From direct sequencing, the bottleneck of the algorithm is KCN, and in fact, for subsequent search minimum, the time complexity can be reduced to O (logn). The most direct practice is to use the tournament method. After the champion is taken away, just put the championship over again, then the "champion" in the remaining people will produce, and the number of race is the competition tree depth. When you are actually written, you can't get "stupid", not only a lot of memory, which will also lead to useless judgment. I have never seen a satisfactory routine (I am too disgusting in Yin version), I can't write it again, and I don't show ugly (in fact, this is inert, there is a quick row, most People will not interested in other internal, except for the base sorting). When you are bored, you may wish to write (or improve) the champion sort to send time, ^ _ ^. Stack sort

There are too many additional storage of the champion sort, and the maximum value or minimum value is high efficient, and we have a plot. Here, the maximum heap is used, and the space to be recorded is used as a stack of space, and the last record of the top record (current maximum) and the stack is exchanged. When the heap gradually shrinks into 1, the record is sorted. Obviously, the time complexity is O (nlogn), and there is no worse case.

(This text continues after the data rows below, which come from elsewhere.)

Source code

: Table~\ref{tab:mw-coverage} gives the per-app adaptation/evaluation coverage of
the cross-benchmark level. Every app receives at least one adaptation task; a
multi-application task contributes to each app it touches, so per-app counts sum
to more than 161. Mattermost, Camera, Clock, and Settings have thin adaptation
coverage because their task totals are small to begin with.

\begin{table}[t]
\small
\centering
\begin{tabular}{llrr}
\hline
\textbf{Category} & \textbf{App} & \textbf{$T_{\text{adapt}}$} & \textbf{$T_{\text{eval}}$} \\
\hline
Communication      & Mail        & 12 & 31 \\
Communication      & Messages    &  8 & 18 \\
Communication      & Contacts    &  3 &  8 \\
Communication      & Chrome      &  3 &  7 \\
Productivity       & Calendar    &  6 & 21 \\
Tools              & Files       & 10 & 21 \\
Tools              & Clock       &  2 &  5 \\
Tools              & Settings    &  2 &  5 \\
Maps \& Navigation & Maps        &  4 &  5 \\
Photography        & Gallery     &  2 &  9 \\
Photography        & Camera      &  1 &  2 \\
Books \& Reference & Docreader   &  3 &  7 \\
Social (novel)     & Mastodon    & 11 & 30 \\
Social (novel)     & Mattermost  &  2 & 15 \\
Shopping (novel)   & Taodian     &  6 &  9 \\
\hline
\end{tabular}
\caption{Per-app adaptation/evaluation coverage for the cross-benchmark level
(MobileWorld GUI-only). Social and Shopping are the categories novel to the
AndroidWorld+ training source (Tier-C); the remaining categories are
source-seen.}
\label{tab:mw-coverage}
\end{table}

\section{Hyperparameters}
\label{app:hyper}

Template void filterdown (t a [] [t {= 2 * i 1; t temp = a [i]; while (child = a [child]) Break; // does not need to be adjusted, end adjustment A [i] = a [child]; RMN ; i = child; child = 2 * i 1;} a [i] = Temp; RMN ;} template void Heapsort (t a [] [], int N, int & KCN, INT & RMN) {INT i; for (i = (n - 2) / 2; I> = 0; I -) FilterDown (A, I, N, KCN, RMN); // Generate the largest heap for for (i = n - 1; I> 0; i -) {swap (a [0], a [i]); RMN = 3; FilterDown (A, 0, I, KCN, RMN);}}

Test results, direct testing n = 100000:

Sort ascending N = 100000 TimeSpared: 110msKCN = 1556441 KCN / N = 15.5644 KCN / N ^ 2 = 0.000155644KCN / NlogN = 0.937071RMN = 2000851 RMN / N = 20.0085 RMN / N ^ 2 = 0.000200085RMN / NlogN = 1.20463Sort randomness N = 100000 TimeSpared: 160msKCN = 3047006 KCN / N = 30.4701 KCN / N ^ 2 = 0.000304701KCN / NlogN = 1.83448RMN = 3898565 RMN / N = 38.9857 RMN / N ^ 2 = 0.000389857RMN / NlogN = 2.34717Sort descending N = 100000 TimeSpared : 90mskcn = 4510383 kcn / n = 45.1038 kcn / n ^ 2 = 0.000451038kcn / nlogn = 2.71552 RMN = 574596 RMN / N = 0.0005746 RMN / NLOGN = 3.45943 overall performance is very good, additional storage 1, Not very bad, if you really don't worry about the worst case, the stack is really a good choice. There is still a case where KCN, RMN is more expensive - error 70ms is impossible, it seems that the role of CPU optimization is still very obvious (possibly related to cache).